Pattern or setup for sentence breaking

3 views
Skip to first unread message

Berg Oliveira

unread,
Aug 19, 2025, 8:33:19 AMAug 19
to incepti...@googlegroups.com
Good morning to the Community.
Once again, I'd like to begin by thanking Richard and the Inception community for the excellent tool and continued support.

This time, I have a question about importing files into Inception. 
I work with legal files in Portuguese and import them as plain text (*txt). 
Inception often breaks sentences even though they're on the same line in the original file.

For example, in Portuguese:
- "os ADVG(O)s. das vítimas..." (the victims' lawyers)
- "... Enquanto os EMBDO.(A/S) se manter ilesos" (while the defendants remained unharmed)
  ** "ADVG(O)s." and "EMBDO.(A/S)" are abbreviations for lawyers and appellant, respectively.

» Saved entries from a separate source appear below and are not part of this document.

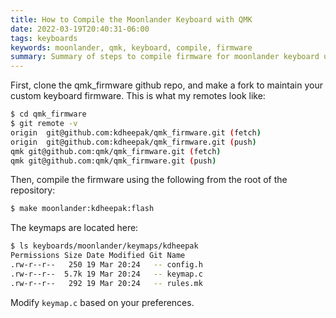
 ```yaml
---
title: How to Compile the Moonlander Keyboard with QMK
date: 2022-03-19T20:40:31-06:00
tags: keyboards
keywords: moonlander, qmk, keyboard, compile, firmware
summary: Summary of steps to compile firmware for moonlander keyboard using QMK
---
```


First, clone the qmk_firmware github repo, and make a fork to maintain your custom keyboard firmware.
This is what my remotes look like:

```bash
$ cd qmk_firmware
$ git remote -v
origin	git@github.com:kdheepak/qmk_firmware.git (fetch)
origin	git@github.com:kdheepak/qmk_firmware.git (push)
qmk	git@github.com:qmk/qmk_firmware.git (fetch)
qmk	git@github.com:qmk/qmk_firmware.git (push)
```

Then, compile the firmware using the following from the root of the repository:

```bash
$ make moonlander:kdheepak:flash
```

The keymaps are located here:

```bash
$ ls keyboards/moonlander/keymaps/kdheepak
Permissions Size Date Modified Git Name
.rw-r--r--   250 19 Mar 20:24   -- config.h
.rw-r--r--  5.7k 19 Mar 20:24   -- keymap.c
.rw-r--r--   292 19 Mar 20:24   -- rules.mk
```

Modify `keymap.c` based on your preferences.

In both cases, depending on the file, sometimes the text breaks, sometimes not, for example,
"ADVG
(O)
s."

I couldn't find a pattern way to break sentences, nor any Inception settings to determine this. 
This break sometimes makes it difficult to annotate tokens (in my case, NER), requiring manual work.

Could you give me some guidance?
Thank you again for your patience and support, and I'm available for any help needed.

Best regards

--
---
Berg

Richard Eckart de Castilho

unread,
Aug 19, 2025, 11:30:24 AMAug 19
to inception-users
Hi Berg,

> On 19. Aug 2025, at 14:33, Berg Oliveira <file...@gmail.com> wrote:
>
> I couldn't find a pattern way to break sentences, nor any Inception settings to determine this.
> This break sometimes makes it difficult to annotate tokens (in my case, NER), requiring manual work.

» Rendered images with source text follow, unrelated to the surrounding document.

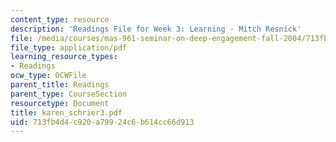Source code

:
 ```yaml
---
content_type: resource
description: 'Readings File for Week 3: Learning - Mitch Resnick'
file: /media/courses/mas-961-seminar-on-deep-engagement-fall-2004/713fb4d4c920a79924c6b614cc66d913_karen_schrier3.pdf
file_type: application/pdf
learning_resource_types:
- Readings
ocw_type: OCWFile
parent_title: Readings
parent_type: CourseSection
resourcetype: Document
title: karen_schrier3.pdf
uid: 713fb4d4-c920-a799-24c6-b614cc66d913
---
```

If you provide your input files in such a way that each sentence is one a its own line (and does not span multiple lines)
then you can import the texts in the format "Plain text (one sentence per line)".

Otherwise, if you have programming skills, you could prepare your text in XMI format using the dkpro-cassis
python library and use a sentence/token splitter of your choice.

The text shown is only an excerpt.